In the next part of the SBS I will talk about the interior of the Toyota Land Cruiser technical. In a pickup car like this there’s not much space to work with. But I plan to leave both side windows open so the interior will be at least partly visible. It’s a nice change from tank interiors that get almost completely covered with the top armour.
If you’re new to the story, here are the previous parts:
I start with the seats that I want to be as beaten up and old as the rest of the vehicle. First I airbrush a base with a custom mixed grey shade.
Then I start to paint some highlights free-hand. Obviously I aim at the raised details and the top part of the seat.
We can go the opposite way as well and paint the shadows. This time I use some masking tape to help me with precise application. The point here is to bring out the bump in the backrest.

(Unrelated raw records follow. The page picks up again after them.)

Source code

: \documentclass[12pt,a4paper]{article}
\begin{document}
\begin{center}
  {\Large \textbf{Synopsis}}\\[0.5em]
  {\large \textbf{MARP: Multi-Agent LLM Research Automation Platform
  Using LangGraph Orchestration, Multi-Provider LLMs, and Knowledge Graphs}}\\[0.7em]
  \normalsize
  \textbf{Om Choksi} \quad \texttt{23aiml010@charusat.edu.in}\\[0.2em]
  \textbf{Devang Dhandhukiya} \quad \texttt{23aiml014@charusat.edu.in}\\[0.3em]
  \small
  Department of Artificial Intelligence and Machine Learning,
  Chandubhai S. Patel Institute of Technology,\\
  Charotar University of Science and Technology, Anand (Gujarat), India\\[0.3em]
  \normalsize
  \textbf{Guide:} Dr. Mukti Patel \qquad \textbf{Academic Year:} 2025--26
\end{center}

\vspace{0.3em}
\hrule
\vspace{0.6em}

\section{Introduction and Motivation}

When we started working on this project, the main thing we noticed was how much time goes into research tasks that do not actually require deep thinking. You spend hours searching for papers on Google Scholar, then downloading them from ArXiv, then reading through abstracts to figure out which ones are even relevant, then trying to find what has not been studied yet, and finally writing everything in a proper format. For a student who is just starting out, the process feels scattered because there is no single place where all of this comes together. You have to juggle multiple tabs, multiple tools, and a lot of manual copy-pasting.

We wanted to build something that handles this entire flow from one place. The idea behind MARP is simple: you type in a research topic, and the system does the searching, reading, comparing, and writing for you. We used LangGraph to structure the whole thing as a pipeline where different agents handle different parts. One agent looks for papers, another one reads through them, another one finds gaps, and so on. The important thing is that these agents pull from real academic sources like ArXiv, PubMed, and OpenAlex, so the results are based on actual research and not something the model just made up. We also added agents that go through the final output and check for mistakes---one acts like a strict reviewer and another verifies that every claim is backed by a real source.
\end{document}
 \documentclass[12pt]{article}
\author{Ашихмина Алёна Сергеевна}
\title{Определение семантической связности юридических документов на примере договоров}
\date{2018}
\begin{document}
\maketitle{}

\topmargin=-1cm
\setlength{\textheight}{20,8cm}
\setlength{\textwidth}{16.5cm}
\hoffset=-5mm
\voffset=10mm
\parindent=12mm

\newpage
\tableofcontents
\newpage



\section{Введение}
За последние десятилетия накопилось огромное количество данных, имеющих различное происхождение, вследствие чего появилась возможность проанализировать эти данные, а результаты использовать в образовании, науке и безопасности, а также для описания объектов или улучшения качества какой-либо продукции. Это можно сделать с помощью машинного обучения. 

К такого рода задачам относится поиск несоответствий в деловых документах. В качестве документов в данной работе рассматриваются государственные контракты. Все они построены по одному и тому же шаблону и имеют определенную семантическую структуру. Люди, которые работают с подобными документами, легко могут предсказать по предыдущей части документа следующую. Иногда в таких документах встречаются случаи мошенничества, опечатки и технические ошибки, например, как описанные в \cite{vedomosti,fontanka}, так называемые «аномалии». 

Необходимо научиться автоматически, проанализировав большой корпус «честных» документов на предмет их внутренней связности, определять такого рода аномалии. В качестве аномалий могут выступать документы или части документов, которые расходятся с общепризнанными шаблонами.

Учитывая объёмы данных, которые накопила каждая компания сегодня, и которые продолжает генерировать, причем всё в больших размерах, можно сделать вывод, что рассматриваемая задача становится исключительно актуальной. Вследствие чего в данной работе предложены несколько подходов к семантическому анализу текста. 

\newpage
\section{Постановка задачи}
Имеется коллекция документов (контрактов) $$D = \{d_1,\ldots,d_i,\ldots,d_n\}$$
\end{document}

It’s often a good idea to break the monotony of the colour. Especially on a geometrical structure like that. I masked out a single stripe of leather and I highlighted it separately.
The last step at this stage is to cover the seat with a glossy varnish. I know, the leather is not really glossy – more likely satin. But most of the sheen will fade away after weathering anyway.

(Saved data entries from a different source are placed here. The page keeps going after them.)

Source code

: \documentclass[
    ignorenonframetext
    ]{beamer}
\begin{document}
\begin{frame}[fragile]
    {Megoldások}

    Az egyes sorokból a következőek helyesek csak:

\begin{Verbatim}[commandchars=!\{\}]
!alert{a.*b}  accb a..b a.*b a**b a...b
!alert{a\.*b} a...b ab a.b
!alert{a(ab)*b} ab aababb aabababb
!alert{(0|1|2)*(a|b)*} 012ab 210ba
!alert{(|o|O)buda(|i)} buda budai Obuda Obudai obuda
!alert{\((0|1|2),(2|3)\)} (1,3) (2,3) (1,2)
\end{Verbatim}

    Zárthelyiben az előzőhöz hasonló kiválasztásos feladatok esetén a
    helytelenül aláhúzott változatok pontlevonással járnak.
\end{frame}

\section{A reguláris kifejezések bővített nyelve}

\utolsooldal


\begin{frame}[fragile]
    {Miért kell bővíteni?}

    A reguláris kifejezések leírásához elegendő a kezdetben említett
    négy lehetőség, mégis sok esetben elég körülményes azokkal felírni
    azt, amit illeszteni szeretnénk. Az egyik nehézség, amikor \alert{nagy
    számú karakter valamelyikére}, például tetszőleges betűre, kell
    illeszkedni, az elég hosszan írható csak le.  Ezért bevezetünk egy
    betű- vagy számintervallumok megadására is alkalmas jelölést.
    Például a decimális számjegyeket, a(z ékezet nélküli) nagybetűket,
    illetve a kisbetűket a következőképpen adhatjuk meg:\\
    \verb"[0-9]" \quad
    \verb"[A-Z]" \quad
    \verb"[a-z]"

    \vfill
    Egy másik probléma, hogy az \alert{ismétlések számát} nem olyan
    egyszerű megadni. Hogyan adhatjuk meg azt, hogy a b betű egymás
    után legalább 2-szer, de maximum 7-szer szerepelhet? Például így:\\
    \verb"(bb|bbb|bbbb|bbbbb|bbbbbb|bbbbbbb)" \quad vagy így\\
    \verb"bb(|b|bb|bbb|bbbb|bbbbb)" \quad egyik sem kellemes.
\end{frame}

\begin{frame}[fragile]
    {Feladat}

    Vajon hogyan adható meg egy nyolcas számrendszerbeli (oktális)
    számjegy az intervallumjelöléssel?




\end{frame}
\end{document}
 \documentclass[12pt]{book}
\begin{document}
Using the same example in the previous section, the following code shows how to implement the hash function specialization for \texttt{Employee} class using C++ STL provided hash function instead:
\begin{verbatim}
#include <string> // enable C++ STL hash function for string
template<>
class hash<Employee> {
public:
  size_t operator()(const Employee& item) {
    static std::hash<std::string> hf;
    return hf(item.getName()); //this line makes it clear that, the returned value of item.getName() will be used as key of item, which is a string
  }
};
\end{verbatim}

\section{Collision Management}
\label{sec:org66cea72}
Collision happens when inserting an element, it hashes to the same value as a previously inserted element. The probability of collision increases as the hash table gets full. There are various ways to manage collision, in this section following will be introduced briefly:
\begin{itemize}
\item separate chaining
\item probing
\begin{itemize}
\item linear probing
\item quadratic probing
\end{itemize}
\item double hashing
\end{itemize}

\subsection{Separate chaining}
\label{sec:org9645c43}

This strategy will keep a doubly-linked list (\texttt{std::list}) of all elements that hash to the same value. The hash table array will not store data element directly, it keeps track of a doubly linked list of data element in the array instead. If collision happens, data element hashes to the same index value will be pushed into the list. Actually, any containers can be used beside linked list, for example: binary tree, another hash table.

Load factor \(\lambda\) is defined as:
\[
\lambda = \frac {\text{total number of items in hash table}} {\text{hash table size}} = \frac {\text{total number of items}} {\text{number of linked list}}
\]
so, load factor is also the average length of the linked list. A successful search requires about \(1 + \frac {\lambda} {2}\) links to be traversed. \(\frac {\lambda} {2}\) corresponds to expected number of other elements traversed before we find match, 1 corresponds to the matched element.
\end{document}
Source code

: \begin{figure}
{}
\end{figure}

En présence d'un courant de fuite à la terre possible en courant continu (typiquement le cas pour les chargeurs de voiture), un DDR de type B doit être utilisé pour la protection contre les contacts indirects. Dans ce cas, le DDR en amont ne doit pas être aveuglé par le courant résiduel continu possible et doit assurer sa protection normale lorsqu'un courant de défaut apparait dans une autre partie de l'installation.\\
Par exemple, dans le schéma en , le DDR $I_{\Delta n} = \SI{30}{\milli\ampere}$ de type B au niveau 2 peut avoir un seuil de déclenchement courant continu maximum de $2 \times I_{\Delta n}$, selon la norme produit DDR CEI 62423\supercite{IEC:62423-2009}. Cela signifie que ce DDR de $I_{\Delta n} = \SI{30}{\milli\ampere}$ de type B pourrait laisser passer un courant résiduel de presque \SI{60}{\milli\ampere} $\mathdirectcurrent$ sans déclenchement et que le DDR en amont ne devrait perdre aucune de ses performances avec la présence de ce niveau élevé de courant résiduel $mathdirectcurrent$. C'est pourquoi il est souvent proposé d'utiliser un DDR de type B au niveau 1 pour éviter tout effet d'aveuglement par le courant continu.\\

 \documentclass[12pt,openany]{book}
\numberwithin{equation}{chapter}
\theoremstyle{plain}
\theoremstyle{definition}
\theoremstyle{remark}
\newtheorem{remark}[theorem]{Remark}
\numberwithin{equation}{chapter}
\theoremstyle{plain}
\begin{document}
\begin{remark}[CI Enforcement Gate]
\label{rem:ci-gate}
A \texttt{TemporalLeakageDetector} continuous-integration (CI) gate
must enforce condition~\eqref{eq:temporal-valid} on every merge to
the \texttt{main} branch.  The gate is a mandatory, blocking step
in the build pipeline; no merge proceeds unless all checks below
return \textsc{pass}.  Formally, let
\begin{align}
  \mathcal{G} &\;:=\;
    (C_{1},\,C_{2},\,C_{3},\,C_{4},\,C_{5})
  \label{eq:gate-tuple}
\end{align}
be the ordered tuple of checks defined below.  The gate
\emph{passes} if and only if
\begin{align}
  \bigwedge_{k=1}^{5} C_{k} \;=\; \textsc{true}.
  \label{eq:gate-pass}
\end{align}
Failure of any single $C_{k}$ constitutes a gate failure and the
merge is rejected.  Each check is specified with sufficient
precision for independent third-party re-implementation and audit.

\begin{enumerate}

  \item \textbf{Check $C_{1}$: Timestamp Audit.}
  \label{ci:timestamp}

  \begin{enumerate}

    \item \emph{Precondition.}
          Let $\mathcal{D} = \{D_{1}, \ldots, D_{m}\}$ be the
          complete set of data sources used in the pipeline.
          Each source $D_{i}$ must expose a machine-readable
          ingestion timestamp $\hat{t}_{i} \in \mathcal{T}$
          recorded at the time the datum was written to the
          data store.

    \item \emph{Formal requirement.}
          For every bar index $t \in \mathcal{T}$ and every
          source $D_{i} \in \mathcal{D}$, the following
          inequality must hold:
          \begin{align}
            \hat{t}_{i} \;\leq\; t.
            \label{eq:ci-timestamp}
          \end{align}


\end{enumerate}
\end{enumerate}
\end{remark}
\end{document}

I start the weathering with a wash. Apart from hitting the usual spots I also leave some more paint in the corner where the dirt tends to accumulate.
Next I decided to create some scratches and holes in the seat. I’ll paint them with acrylics and a detail brush.
I added a bit of acrylic retarder to the paint. It gives me more time to work with the colour. Also, if anything goes wrong I can easily remove the paint with water.
I concentrate the scratches on the edges of the seat and around the headrest- these are the spots that will usually get damaged quickly.
I add some warm yellow colour, mostly on the edges and on bigger scratches. This is meant to simulate the foam that comes out of the seat.
I created a sort of a 2D effect here. The best way to do this would be to cover the whole seat with, say, a tin foil and then make some real holes in it. But I don’t want to waste a lot of time on this. Besides, the seat will be sitting inside the car partly covered by other elements and shadow – I think this effect will work.
I painted the driver’s seat in another colour – I figured it would look more interesting. Also, it goes well with the story that this is an old vehicle with lots of spare parts.
For the second seat I decided to use the hairspray technique – instead of painting the scratches I would, well, scratch them off. Also, I was curious which of the methods would be easier, faster and which one would produce better results. I would say the hairspray is much faster and maybe easier (if you’re familiar with the technique). But I felt the brush gave me more flexibility while working with the scratches.
Let’s move to the dashboard. I painted it with Vallejo acrylics and I put the decals on. There’s not that much to talk about here. I just followed some reference photos that I’ve found in the Internet.
There’s not much room for weathering effects here. I applied a neutral grey wash around the details.
Also, I painted some gentle dents and scratches all around the dashboard. The steering wheel got some edge highlight as well.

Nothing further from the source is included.